Believe in this for it is real. We howled to the heavens and asked for guidance, and they delivered it to us. DJ Khaled has written a book.

I have read this book. I did this in a single afternoon because I want to be a better man. I put DJ Khaled's advice in my head like water and let it trickle through me like a mountain. Walk with me now on the journey, through the journey of more success.

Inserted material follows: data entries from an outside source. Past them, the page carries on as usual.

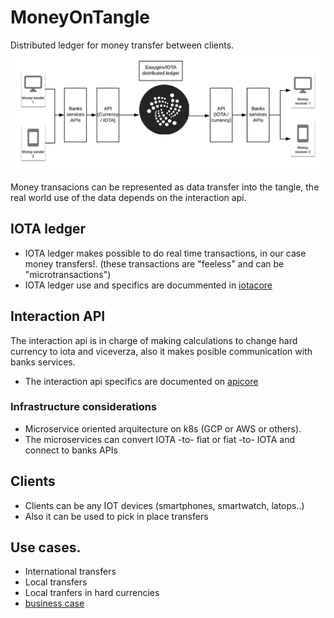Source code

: # MoneyOnTangle

Distributed ledger for money transfer between clients. 
<img src="./EasyGiro.png">


Money transacions can be represented as data transfer into the tangle,
the real world use of the data depends on the interaction api. 

## IOTA ledger

* IOTA ledger makes possible to do real time transactions, 
in our case money transfers!. (these transactions are "feeless" and can be "microtransactions") 
* IOTA ledger use and specifics are docummented in [iotacore](/iotacore/README.md)

## Interaction API

The interaction api is in charge of making calculations to change hard currency to 
iota and viceverza, also it makes posible communication with banks services.  

* The interaction api specifics are documented on [apicore](https://github.com/jcortes/easygiro-server)

### Infrastructure considerations 

* Microservice oriented arquitecture on k8s (GCP or AWS or others).
* The microservices can convert IOTA -to- fiat or fiat -to- IOTA 
and connect to banks APIs


## Clients
* Clients can be any IOT devices (smartphones, smartwatch, latops..) 
* Also it can be used to pick in place transfers

## Use cases. 
* International transfers
* Local transfers 
* Local tranfers in hard currencies
* [business case](bussiness-case-study.md)





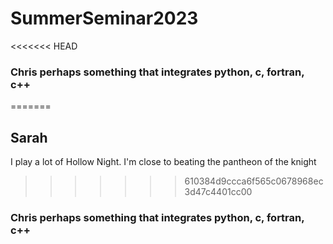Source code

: # SummerSeminar2023

<<<<<<< HEAD
### Chris perhaps something that integrates python, c, fortran, c++ 
=======
## Sarah

I play a lot of Hollow Night. I'm close to beating the pantheon of the knight
>>>>>>> 610384d9ccca6f565c0678968ec3d47c4401cc00

### Chris perhaps something that integrates python, c, fortran, c++ 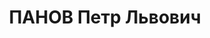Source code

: ---
title: ПАНОВ Петр Львович
description: "Род. в 1901, г. Оренбург, русский. Проживал: Челябинская обл., г. Шадринск.\
  \ В 1930 г. выслан на 8 лет из г. Москвы в г. Шадринск. Статистик механического\
  \ цеха завода им. 2-й пятилетки. \n  Арестован 20.08.1937. Обв. по ст. 58-8, 58-11.\
  \ Приговор: ВК ВС СССР, 01.02.1938 – ВМН. Расстрелян 01.02.1938, Горький"
---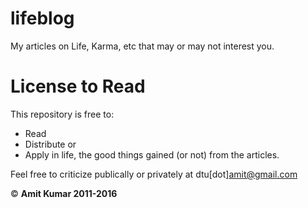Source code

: # lifeblog
My articles on Life, Karma, etc that may or may not interest you.

# License to Read
This repository is free to:
* Read
* Distribute or 
* Apply in life, the good things gained (or not) from the articles.

Feel free to criticize publically or privately at dtu[dot]amit@gmail.com

&copy; **Amit Kumar 2011-2016**
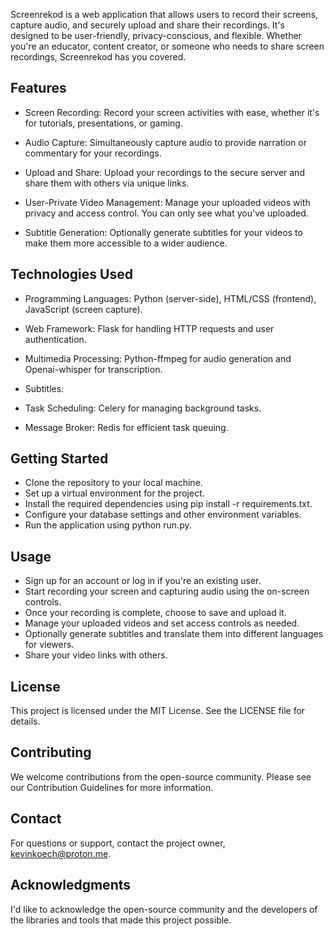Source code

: 
Screenrekod is a web application that allows users to record their screens, capture audio, and securely upload and share their recordings. It's designed to be user-friendly, privacy-conscious, and flexible. Whether you're an educator, content creator, or someone who needs to share screen recordings, Screenrekod has you covered.

## Features
* Screen Recording: Record your screen activities with ease, whether it's for tutorials, presentations, or gaming.

* Audio Capture: Simultaneously capture audio to provide narration or commentary for your recordings.

* Upload and Share: Upload your recordings to the secure server and share them with others via unique links.

* User-Private Video Management: Manage your uploaded videos with privacy and access control. You can only see what you've uploaded.

* Subtitle Generation: Optionally generate subtitles for your videos to make them more accessible to a wider audience.

## Technologies Used
* Programming Languages: Python (server-side), HTML/CSS (frontend), JavaScript (screen capture).

* Web Framework: Flask for handling HTTP requests and user authentication.

* Multimedia Processing: Python-ffmpeg for audio generation and Openai-whisper for transcription.

* Subtitles:

* Task Scheduling: Celery for managing background tasks.

* Message Broker: Redis for efficient task queuing.

## Getting Started
* Clone the repository to your local machine.
* Set up a virtual environment for the project.
* Install the required dependencies using pip install -r requirements.txt.
* Configure your database settings and other environment variables.
* Run the application using python run.py.

## Usage
* Sign up for an account or log in if you're an existing user.
* Start recording your screen and capturing audio using the on-screen controls.
* Once your recording is complete, choose to save and upload it.
* Manage your uploaded videos and set access controls as needed.
* Optionally generate subtitles and translate them into different languages for viewers.
* Share your video links with others.

## License
This project is licensed under the MIT License. See the LICENSE file for details.

## Contributing
We welcome contributions from the open-source community. Please see our Contribution Guidelines for more information.

## Contact
For questions or support, contact the project owner, kevinkoech@proton.me.

## Acknowledgments
I'd like to acknowledge the open-source community and the developers of the libraries and tools that made this project possible.

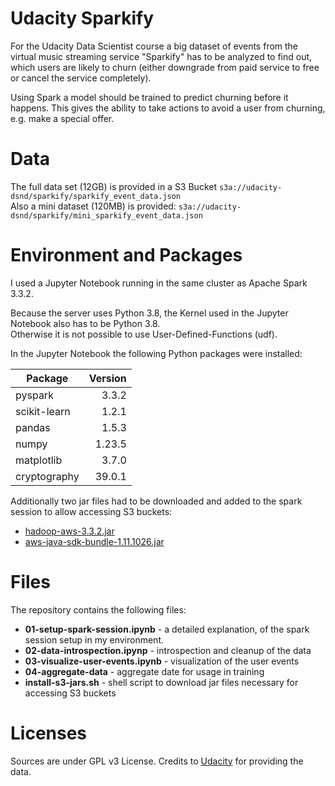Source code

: # Udacity Sparkify

For the Udacity Data Scientist course a big dataset of events from the virtual music streaming service "Sparkify" 
has to be analyzed to find out, which users are likely to churn (either downgrade from paid service to free 
or cancel the service completely). 

Using Spark a model should be trained to predict churning before it happens.
This gives the ability to take actions to avoid a user from churning, e.g. make a special offer.


# Data

The full data set (12GB) is provided in a S3 Bucket `s3a://udacity-dsnd/sparkify/sparkify_event_data.json`  
Also a mini dataset (120MB) is provided: `s3a://udacity-dsnd/sparkify/mini_sparkify_event_data.json`


# Environment and Packages

I used a Jupyter Notebook running in the same cluster as Apache Spark 3.3.2.

Because the server uses Python 3.8, the Kernel used in the Jupyter Notebook also has to be Python 3.8.  
Otherwise it is not possible to use User-Defined-Functions (udf).

In the Jupyter Notebook the following Python packages were installed:

|  Package      |  Version  |
|---------------|----------:|
|  pyspark      |    3.3.2  |
|  scikit-learn |    1.2.1  |
|  pandas       |    1.5.3  |
|  numpy        |   1.23.5  |
|  matplotlib   |    3.7.0  |
|  cryptography |   39.0.1  |

Additionally two jar files had to be downloaded and added to the spark session to allow accessing S3 buckets:

* [hadoop-aws-3.3.2.jar](https://repo1.maven.org/maven2/org/apache/hadoop/hadoop-aws/3.3.2/hadoop-aws-3.3.2.jar)
* [aws-java-sdk-bundle-1.11.1026.jar](https://repo1.maven.org/maven2/com/amazonaws/aws-java-sdk-bundle/1.11.1026/aws-java-sdk-bundle-1.11.1026.jar)


# Files

The repository contains the following files: 

* **01-setup-spark-session.ipynb** - a detailed explanation, of the spark session setup in my environment.
* **02-data-introspection.ipynp** - introspection and cleanup of the data
* **03-visualize-user-events.ipynb** - visualization of the user events
* **04-aggregate-data** - aggregate date for usage in training
* **install-s3-jars.sh** - shell script to download jar files necessary for accessing S3 buckets





# Licenses

Sources are under GPL v3 License.
Credits to [Udacity](https://www.udacity.com/) for providing the data. 


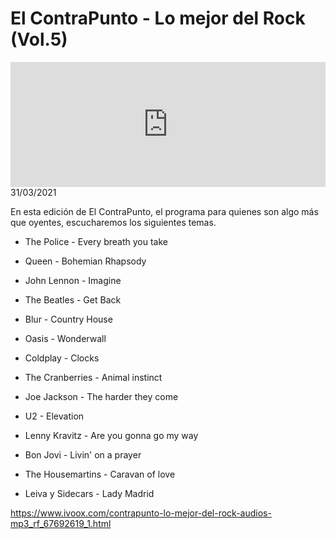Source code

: #  El ContraPunto - Lo mejor del Rock (Vol.5)
<iframe id='audio_88903085' frameborder='0' allowfullscreen='' scrolling='no' height='200' style='width:100%;' src='https://www.ivoox.com/player_ej_67692619_6_1.html' loading='lazy'></iframe>31/03/2021

En esta edición de El ContraPunto, el programa para quienes son algo más que oyentes, escucharemos los siguientes temas. 

 - The Police - Every breath you take

 - Queen - Bohemian Rhapsody

 - John Lennon - Imagine

 - The Beatles - Get Back

 - Blur - Country House

 - Oasis - Wonderwall

 - Coldplay - Clocks

 - The Cranberries - Animal instinct

 - Joe Jackson - The harder they come

 - U2 - Elevation

 - Lenny Kravitz - Are you gonna go my way

 - Bon Jovi - Livin' on a prayer

 - The Housemartins - Caravan of love

 - Leiva y Sidecars - Lady Madrid 

 

https://www.ivoox.com/contrapunto-lo-mejor-del-rock-audios-mp3_rf_67692619_1.html
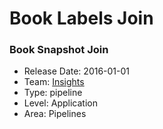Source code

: # Book Labels Join
### Book Snapshot Join
* Release Date: 2016-01-01
* Team: [Insights](./../teams/insights.md)
* Type: pipeline
* Level: Application
* Area: Pipelines
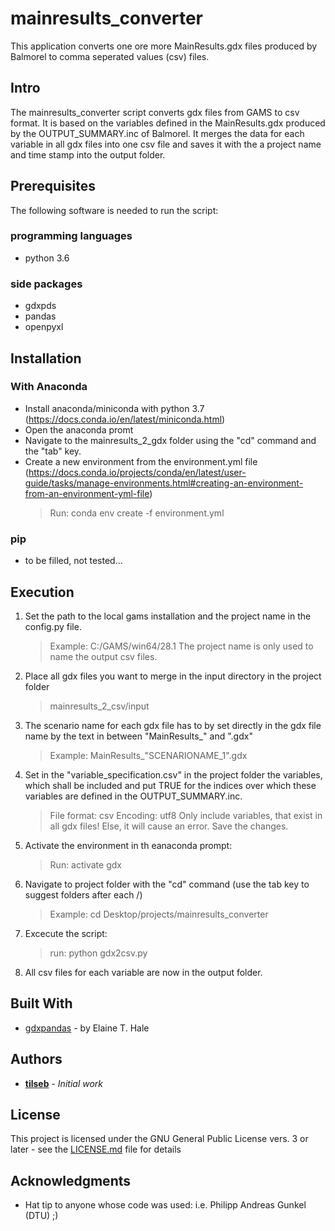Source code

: # mainresults_converter

This application converts one ore more MainResults.gdx files produced by Balmorel to comma seperated values (csv) files.

## Intro

The mainresults_converter script converts gdx files from GAMS to csv format. 
It is based on the variables defined in the MainResults.gdx produced by the OUTPUT_SUMMARY.inc of Balmorel.
It merges the data for each variable in all gdx files into one csv file and saves it with the a project name and time stamp into the output folder.


## Prerequisites

The following software is needed to run the script:

### programming languages
- python 3.6

### side packages
- gdxpds
- pandas
- openpyxl


## Installation

### With Anaconda
- Install anaconda/miniconda with python 3.7 (https://docs.conda.io/en/latest/miniconda.html)
- Open the anaconda promt
- Navigate to the mainresults_2_gdx folder using the "cd" command and the "tab" key.
- Create a new environment from the environment.yml file (https://docs.conda.io/projects/conda/en/latest/user-guide/tasks/manage-environments.html#creating-an-environment-from-an-environment-yml-file)
	> Run: conda env create -f environment.yml

### pip
- to be filled, not tested...


## Execution

1. Set the path to the local gams installation and the project name in the config.py file.
	> Example: C:/GAMS/win64/28.1
	> The project name is only used to name the output csv files.
2. Place all gdx files you want to merge in the input directory in the project folder
	> mainresults_2_csv/input
3. The scenario name for each gdx file has to by set directly in the gdx file name by the text in between "MainResults_" and ".gdx"
	> Example: MainResults_"SCENARIONAME_1".gdx
4. Set in the "variable_specification.csv" in the project folder the variables, which shall be included and put TRUE for the indices over which these variables are defined in the OUTPUT_SUMMARY.inc.
	> File format: csv
	> Encoding: utf8
	> Only include variables, that exist in all gdx files! Else, it will cause an error.
	> Save the changes.
5. Activate the environment in th eanaconda prompt:
	> Run: activate gdx
6. Navigate to project folder with the "cd" command (use the tab key to suggest folders after each /)
	> Example: cd Desktop/projects/mainresults_converter
7. Excecute the script:
	> run: python gdx2csv.py
8. All csv files for each variable are now in the output folder.


## Built With

* [gdxpandas](https://pypi.org/project/gdxpds/) - by Elaine T. Hale


## Authors

* **[tilseb](mailto:tilseb@dtu.dk)** - *Initial work*


## License

This project is licensed under the GNU General Public License vers. 3 or later - see the [LICENSE.md](LICENSE.md) file for details


## Acknowledgments

* Hat tip to anyone whose code was used: i.e. Philipp Andreas Gunkel (DTU) ;)

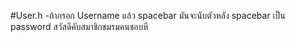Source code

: #User.h
-ถ้ากรอก Username แล้ว spacebar มันจะนับตัวหลัง spacebar เป็น password
สวัสดีคับสมาชิกชมรมคนชอบหี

The first thing we have to talk about is the opening line of this book, because this is the best opening line of any book ever written. How many times have you sat down and tried to write a book? I'll be honest with you, I'll say it: three. I've tried three times. And every time I open a blank Word document and I go to write the first line and:

You know, there is a lot of pressure on a first line. This goes for articles, too. I spend entire mornings in the office on opening lines. Editors walk slowly behind my desk. "Joel," they say. "We're worried you don't ever do anything." Shh, I say. Hush. I click through Twitter a few more times. Tap out a first draft. No. Back again. Try over. And then DJ Khaled comes and fucking blows the world apart by opening his book with "WALK WITH ME NOW ON THE PATHWAY TO MORE SUCCESS," the most perfect sentence ever written – opening or not – and now, truly, is there ever any point ever trying? Will I – a writer – ever write a better opening line than DJ Khaled – a DJ – just did? No I will not. So everything I write from now on will, necessarily, be trash. So the pressure is off.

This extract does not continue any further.